SortedDict with mutable values - why does this allocate?

I’m surprised that one of these allocates and the other doesn’t. I’m pretty sure that this isn’t specific to the package and that instead my surprise comes form me not understand Julia well enough. I wonder if someone here could illuminate.

using DataStructures
using BenchmarkTools

struct MyType1
    x::Float64
end
d = SortedDict{Float64,MyType1}()
@btime setindex!(d, MyType1(1.0), 1)  # 23.774 ns (0 allocations: 0 bytes)

mutable struct MyType2
    x::Float64
end
d = SortedDict{Float64,MyType2}()
@btime setindex!(d, MyType2(1.0), 1)  # 34.555 ns (2 allocations: 48 bytes)

Obviously the difference here is the mutability of the value struct. But why?

If I’m not mistaken, your timing includes the creation of the MyType2 object.

1 Like

The two cases are exactly the same in this respect. The only difference is that MyType1 is immutable and MyType2 is mutable.

Mutable structs are allocated, whereas immutable structs can be kept on the stack or in registers.
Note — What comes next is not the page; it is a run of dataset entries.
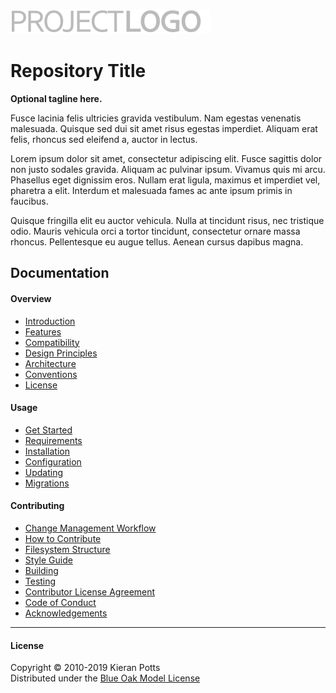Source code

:[![Project Logo](https://raw.githubusercontent.com/kieranpotts/rootfiles/7c09a7f8e948c6c64f76aa5ba0b3f533d083ce28/docs/img/logo.svg?sanitize=true)](https://github.com/kieranpotts/rootfiles) 


# Repository Title

<!--
[![Latest](https://img.shields.io/github/release/user/repo.svg?style=for-the-badge&label=Latest&colorA=777777&colorB=bbbbbb&maxAge=3600)](https://github.com/user/repo/releases)
[![Issues](https://img.shields.io/github/issues/user/repo.svg?style=for-the-badge&label=Issues&colorA=777777&colorB=bbbbbb&maxAge=3600)](https://github.com/user/repo/issues)
[![Pull Requests](https://img.shields.io/github/issues-pr/user/repo.svg?style=for-the-badge&label=Pull%20Requests&colorA=777777&colorB=bbbbbb&maxAge=3600)](https://github.com/user/repo/pulls)
[![Travis](https://img.shields.io/travis/user/repo.svg?style=for-the-badge&label=Build&colorA=777777&colorB=bbbbbb&maxAge=3600)](https://travis-ci.org/user/repo)
-->

**Optional tagline here.**

Fusce lacinia felis ultricies gravida vestibulum. Nam egestas venenatis malesuada. Quisque sed dui sit amet risus egestas imperdiet. Aliquam erat felis, rhoncus sed eleifend a, auctor in lectus.

Lorem ipsum dolor sit amet, consectetur adipiscing elit. Fusce sagittis dolor non justo sodales gravida. Aliquam ac pulvinar ipsum. Vivamus quis mi arcu. Phasellus eget dignissim eros. Nullam erat ligula, maximus et imperdiet vel, pharetra a elit. Interdum et malesuada fames ac ante ipsum primis in faucibus.

Quisque fringilla elit eu auctor vehicula. Nulla at tincidunt risus, nec tristique odio. Mauris vehicula orci a tortor tincidunt, consectetur ornare massa rhoncus. Pellentesque eu augue tellus. Aenean cursus dapibus magna.


## Documentation

#### Overview

* [Introduction](docs/en/introduction.md)
* [Features](docs/en/features.md)
* [Compatibility](docs/en/compatibility.md)
* [Design Principles](docs/en/principles.md)
* [Architecture](docs/en/architecture.md)
* [Conventions](docs/en/conventions.md)
* [License](docs/en/license.md)

#### Usage

* [Get Started](docs/en/start.md)
* [Requirements](docs/en/requirements.md)
* [Installation](docs/en/installation.md)
* [Configuration](docs/en/configuration.md)
* [Updating](docs/en/updating.md)
* [Migrations](docs/en/migrations.md)

#### Contributing 

* [Change Management Workflow](docs/en/workflow.md)
* [How to Contribute](docs/en/contributing.md)
* [Filesystem Structure](docs/en/structure.md)
* [Style Guide](docs/en/style-guide.md)
* [Building](docs/en/build.md)
* [Testing](docs/en/testing.md)
* [Contributor License Agreement](docs/en/cla.md)
* [Code of Conduct](docs/en/code-of-conduct.md)
* [Acknowledgements](docs/en/acknowledgements.md)

----

#### License

Copyright © 2010-2019 Kieran Potts \
Distributed under the [Blue Oak Model License](/LICENSE.md)
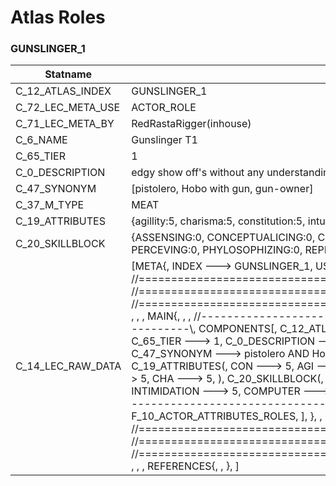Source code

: 

# Atlas Roles





### GUNSLINGER_1
| Statname | Value | 
|  --  |  --  | 
| C_12_ATLAS_INDEX | GUNSLINGER_1 | 
| C_72_LEC_META_USE | ACTOR_ROLE | 
| C_71_LEC_META_BY | RedRastaRigger(inhouse) | 
| C_6_NAME | Gunslinger T1 | 
| C_65_TIER | 1 | 
| C_0_DESCRIPTION | edgy show off's without any understanding of their gun's | 
| C_47_SYNONYM | [pistolero, Hobo with gun, gun-owner] | 
| C_37_M_TYPE | MEAT | 
| C_19_ATTRIBUTES | {agillity:5, charisma:5, constitution:5, intuition:5, logic:5, reaction:5, strength:5, willpower:5} | 
| C_20_SKILLBLOCK | {ASSENSING:0, CONCEPTUALICING:0, COPING:0, CRAFTING:0, DEBUGGING:0, ENDURING:0, FILTERING:0, PERCEVING:0, PHYLOSOPHIZING:0, REPRESSING:0, SILENCING:0, SNEAKING:0} | 
| C_14_LEC_RAW_DATA | [META{,   INDEX ---> GUNSLINGER_1,   USE ---> ACTOR_ROLE,   BY ---> RedRastaRigger(inhouse), }, , , , //==============================================================================\\, //==============================================================================\\, //==============================================================================\\, , , , MAIN{, , , //------------------------------------------------------------------------------\\,   COMPONENTS[,     C_12_ATLAS_INDEX ---> GUNSLINGER_1,     C_6_NAME ---> Gunslinger T1,     C_65_TIER ---> 1,     C_0_DESCRIPTION ---> edgy show off's without any understanding of their gun's,     C_47_SYNONYM ---> pistolero AND Hobo with gun AND gun-owner,     C_37_M_TYPE ---> MEAT,     C_19_ATTRIBUTES(,       CON ---> 5,       AGI ---> 5,       REA ---> 5,       STR ---> 5,       WIL ---> 5,       LOG ---> 5,       INT ---> 5,       CHA ---> 5,     ),     C_20_SKILLBLOCK(,       SURVIVAL ---> 5,       SNEAKING ---> 5,       PERCEPTION ---> 5,       INTIMIDATION ---> 5,       COMPUTER ---> 5,     ), ], , , //------------------------------------------------------------------------------\\,   FLAGS[,     F_6_ACTOR_ATTRIBUTES,     F_10_ACTOR_ATTRIBUTES_ROLES,   ], }, , , //==============================================================================\\, //==============================================================================\\, //==============================================================================\\, , , , REFERENCES{, , }, ] | 

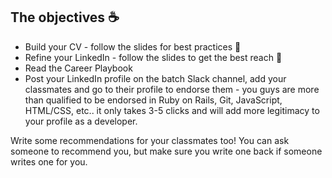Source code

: ## The objectives ☕️

- Build your CV - follow the slides for best practices 💅
- Refine your LinkedIn - follow the slides to get the best reach 💼
- Read the Career Playbook
- Post your LinkedIn profile on the batch Slack channel, add your classmates and go to their profile to endorse them - you guys are more than qualified to be endorsed in Ruby on Rails, Git, JavaScript, HTML/CSS, etc..  it only takes 3-5 clicks and will add more legitimacy to your profile as a developer.

Write some recommendations for your classmates too! You can ask someone to recommend you, but make sure you write one back if someone writes one for you.
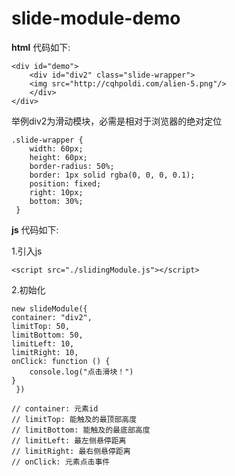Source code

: # slide-module-demo
**html** 代码如下:

	<div id="demo">
	    <div id="div2" class="slide-wrapper">
		<img src="http://cqhpoldi.com/alien-5.png"/>
	    </div>
	</div>
举例div2为滑动模块，必需是相对于浏览器的绝对定位

    .slide-wrapper {
		width: 60px;
		height: 60px;
		border-radius: 50%;
		border: 1px solid rgba(0, 0, 0, 0.1);
		position: fixed;
		right: 10px;
		bottom: 30%;
     }
**js** 代码如下:

1.引入js

    <script src="./slidingModule.js"></script>
2.初始化

    new slideModule({
	container: "div2",
	limitTop: 50,
	limitBottom: 50,
	limitLeft: 10,
	limitRight: 10,
	onClick: function () {
		console.log("点击滑块！")
	}
     })

	// container: 元素id
	// limitTop: 能触及的最顶部高度
	// limitBottom: 能触及的最底部高度
	// limitLeft: 最左侧悬停距离
	// limitRight: 最右侧悬停距离
	// onClick: 元素点击事件
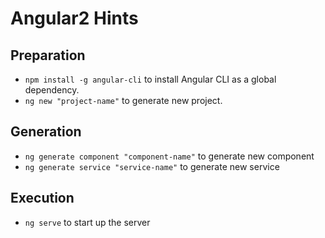 # Angular2 Hints

## Preparation
- `npm install -g angular-cli` to install Angular CLI as a global dependency.
- `ng new "project-name"` to generate new project.

## Generation
- `ng generate component "component-name"` to generate new component
- `ng generate service "service-name"` to generate new service

## Execution
- `ng serve` to start up the server
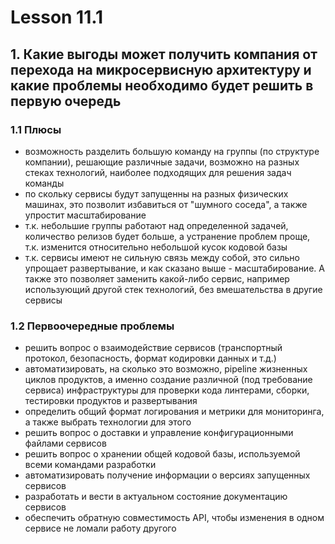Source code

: # Lesson 11.1

## 1. Какие выгоды может получить компания от перехода на микросервисную архитектуру и какие проблемы необходимо будет решить в первую очередь

### 1.1 Плюсы
* возможность разделить большую команду на группы (по структуре компании), решающие различные задачи, возможно на разных стеках технологий, наиболее подходящих для решения задач команды
* по скольку сервисы будут запущенны на разных физических машинах, это позволит избавиться от "шумного соседа", а также упростит масштабирование
* т.к. небольшие группы работают над определенной задачей, количество релизов будет больше, а устранение проблем проще, т.к. изменится относительно небольшой кусок кодовой базы
* т.к. сервисы имеют не сильную связь между собой, это сильно упрощает развертывание, и как сказано выше - масштабирование. А также это позволяет заменить какой-либо сервис, например использующий другой стек технологий, без вмешательства в другие сервисы 

### 1.2 Первоочередные проблемы
* решить вопрос о взаимодействие сервисов (транспортный протокол, безопасность, формат кодировки данных и т.д.)
* автоматизировать, на сколько это возможно, pipeline жизненных циклов продуктов, а именно создание различной (под требование сервиса) инфраструктуры для проверки кода линтерами, сборки, тестировки продуктов и развертывания
* определить общий формат логирования и метрики для мониторинга, а также выбрать технологии для этого
* решить вопрос о доставки и управление конфигурационными файлами сервисов
* решить вопрос о хранении общей кодовой базы, используемой всеми командами разработки
* автоматизировать получение информации о версиях запущенных сервисов
* разработать и вести в актуальном состояние документацию сервисов
* обеспечить обратную совместимость API, чтобы изменения в одном сервисе не ломали работу другого
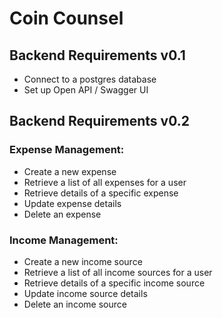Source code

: # Coin Counsel

## Backend Requirements v0.1
- Connect to a postgres database
- Set up Open API / Swagger UI
## Backend Requirements v0.2
### Expense Management:
- Create a new expense
- Retrieve a list of all expenses for a user
- Retrieve details of a specific expense
- Update expense details
- Delete an expense
### Income Management:
- Create a new income source
- Retrieve a list of all income sources for a user
- Retrieve details of a specific income source
- Update income source details
- Delete an income source
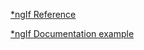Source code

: [*ngIf Reference](https://angular.io/docs/ts/latest/api/common/index/NgIf-directive.html)

[*ngIf Documentation example](https://docs.nativescript.org/angular/ui/action-bar.html#hiding-action-items)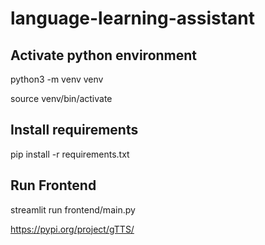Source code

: # language-learning-assistant

## Activate python environment

python3 -m venv venv

source venv/bin/activate 


## Install requirements

pip install -r requirements.txt

## Run Frontend
streamlit run frontend/main.py

https://pypi.org/project/gTTS/
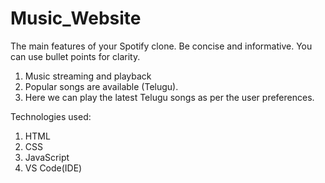 # Music_Website
The main features of your Spotify clone. Be concise and informative. You can use bullet points for clarity.
1. Music streaming and playback
2. Popular songs are available (Telugu).
3. Here we can play the latest Telugu songs as per the user preferences.

Technologies used:
1. HTML
2. CSS
3. JavaScript
4. VS Code(IDE)


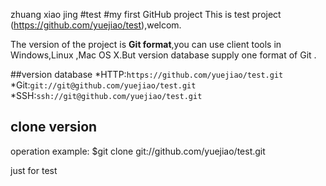 zhuang xiao jing
#test
#my first GitHub project
This is test project (https://github.com/yuejiao/test),welcom.

The version of the project is **Git format**,you can use client tools in Windows,Linux ,Mac OS X.But version database supply one format of Git .

##version database
*HTTP:`https://github.com/yuejiao/test.git`
*Git:`git://git@github.com/yuejiao/test.git`
*SSH:`ssh://git@github.com/yuejiao/test.git`

## clone version

operation example:
	$git clone git://github.com/yuejiao/test.git

just for test
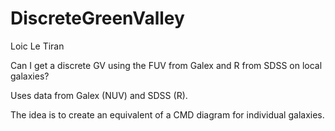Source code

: # DiscreteGreenValley
Loic Le Tiran

Can I get a discrete GV using the FUV from Galex and R from SDSS on local galaxies?

Uses data from Galex (NUV) and SDSS (R).

The idea is to create an equivalent of a CMD diagram for individual galaxies.
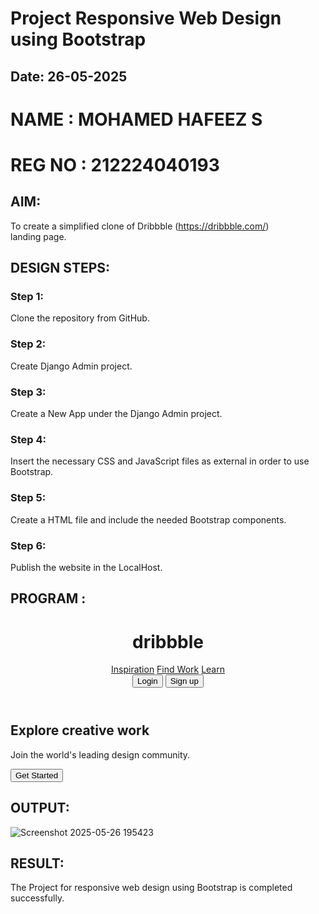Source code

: # Project Responsive Web Design using Bootstrap
## Date: 26-05-2025
# NAME : MOHAMED HAFEEZ S
# REG NO : 212224040193
## AIM:
To create a simplified clone of Dribbble (https://dribbble.com/) landing page.
## DESIGN STEPS:

### Step 1:
Clone the repository from GitHub.

### Step 2:
Create Django Admin project.

### Step 3:
Create a New App under the Django Admin project.

### Step 4:
Insert the necessary CSS and JavaScript files as external in order to use Bootstrap.

### Step 5:
Create a HTML file and include the needed Bootstrap components.

### Step 6:
Publish the website in the LocalHost.

## PROGRAM :
<!DOCTYPE html>
<html lang="en">
<head>
  <meta charset="UTF-8" />
  <meta name="viewport" content="width=device-width, initial-scale=1.0" />
  <title>Dribbble Mini Clone</title>
  <script src="https://cdn.tailwindcss.com"></script>
</head>
<body class="font-sans bg-white text-gray-800">

  <!-- Header -->
  <header class="flex justify-between items-center p-4 shadow">
    <h1 class="text-pink-600 font-bold text-xl">dribbble</h1>
    <nav class="space-x-4 hidden md:flex">
      <a href="#" class="hover:text-pink-600">Inspiration</a>
      <a href="#" class="hover:text-pink-600">Find Work</a>
      <a href="#" class="hover:text-pink-600">Learn</a>
    </nav>
    <div class="space-x-2">
      <button class="text-sm">Login</button>
      <button class="bg-pink-600 text-white px-3 py-1 rounded text-sm">Sign up</button>
    </div>
  </header>

  <!-- Hero -->
  <section class="text-center py-16 px-4 bg-gray-50">
    <h2 class="text-3xl font-bold mb-2">Explore creative work</h2>
    <p class="text-gray-600 mb-4">Join the world's leading design community.</p>
    <button class="bg-pink-600 text-white px-6 py-2 rounded-full">Get Started</button>
  </section>

  <!-- Gallery -->
  <section class="p-6 grid grid-cols-2 md:grid-cols-4 gap-4">
    <div class="bg-gray-200 h-32 rounded"></div>
    <div class="bg-gray-200 h-32 rounded"></div>
    <div class="bg-gray-200 h-32 rounded"></div>
    <div class="bg-gray-200 h-32 rounded"></div>
  </section>

</body>
</html>


## OUTPUT:
![Screenshot 2025-05-26 195423](https://github.com/user-attachments/assets/6524a0c0-5236-42c8-8b88-efb97c1eddc1)
## RESULT:
The Project for responsive web design using Bootstrap is completed successfully.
What do you mean, kept on the stack? In the example, the SortedDict isn’t on the stack, and the setindex! isn’t inside a function.

The dicts are typically not on the stack, but MyType1 is a “bits type”, whereas MyType2 is not. Try isbitstype(MyType1(1.0))and isbitstype(MyType2(1.0)). This has consequences for how they are allocated and treated. So we have e.g.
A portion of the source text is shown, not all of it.